Exercise inputs Start Marker
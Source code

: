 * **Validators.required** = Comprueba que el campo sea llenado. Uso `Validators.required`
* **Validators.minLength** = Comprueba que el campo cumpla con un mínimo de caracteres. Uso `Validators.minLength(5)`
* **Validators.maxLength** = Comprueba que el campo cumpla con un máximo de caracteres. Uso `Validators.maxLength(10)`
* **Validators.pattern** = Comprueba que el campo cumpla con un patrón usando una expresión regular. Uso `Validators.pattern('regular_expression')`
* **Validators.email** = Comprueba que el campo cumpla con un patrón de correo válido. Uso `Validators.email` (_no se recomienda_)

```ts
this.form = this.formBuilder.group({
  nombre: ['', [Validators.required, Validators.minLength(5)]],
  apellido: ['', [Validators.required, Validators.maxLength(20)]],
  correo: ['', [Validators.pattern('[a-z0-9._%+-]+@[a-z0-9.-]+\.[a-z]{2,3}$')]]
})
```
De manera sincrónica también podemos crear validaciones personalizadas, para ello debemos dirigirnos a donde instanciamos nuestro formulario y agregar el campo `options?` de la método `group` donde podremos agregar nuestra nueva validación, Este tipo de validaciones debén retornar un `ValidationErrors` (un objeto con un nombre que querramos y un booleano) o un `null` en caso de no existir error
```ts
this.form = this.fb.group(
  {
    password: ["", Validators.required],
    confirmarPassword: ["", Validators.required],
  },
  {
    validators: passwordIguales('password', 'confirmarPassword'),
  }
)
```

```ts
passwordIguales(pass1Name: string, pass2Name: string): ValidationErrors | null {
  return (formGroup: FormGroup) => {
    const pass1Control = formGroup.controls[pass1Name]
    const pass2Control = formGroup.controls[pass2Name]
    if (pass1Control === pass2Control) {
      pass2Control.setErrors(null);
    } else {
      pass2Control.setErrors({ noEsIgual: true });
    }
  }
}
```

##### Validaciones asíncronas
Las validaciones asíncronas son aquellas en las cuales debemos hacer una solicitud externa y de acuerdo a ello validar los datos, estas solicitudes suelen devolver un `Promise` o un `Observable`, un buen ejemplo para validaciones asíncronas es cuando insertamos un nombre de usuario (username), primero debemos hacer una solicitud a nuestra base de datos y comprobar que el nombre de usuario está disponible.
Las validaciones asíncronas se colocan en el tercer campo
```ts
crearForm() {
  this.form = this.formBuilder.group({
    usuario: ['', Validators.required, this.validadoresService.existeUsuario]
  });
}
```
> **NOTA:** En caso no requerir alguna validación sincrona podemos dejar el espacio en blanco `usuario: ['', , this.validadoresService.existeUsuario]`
Exercise inputs End Marker
### Instructions for the task
Using the entries above, give again exactly the lines from the line holding "con un máximo" through the line holding "un patrón usando". Include both end lines and nothing else.

### Output for this task
* **Validators.maxLength** = Comprueba que el campo cumpla con un máximo de caracteres. Uso `Validators.maxLength(10)`
* **Validators.pattern** = Comprueba que el campo cumpla con un patrón usando una expresión regular. Uso `Validators.pattern('regular_expression')`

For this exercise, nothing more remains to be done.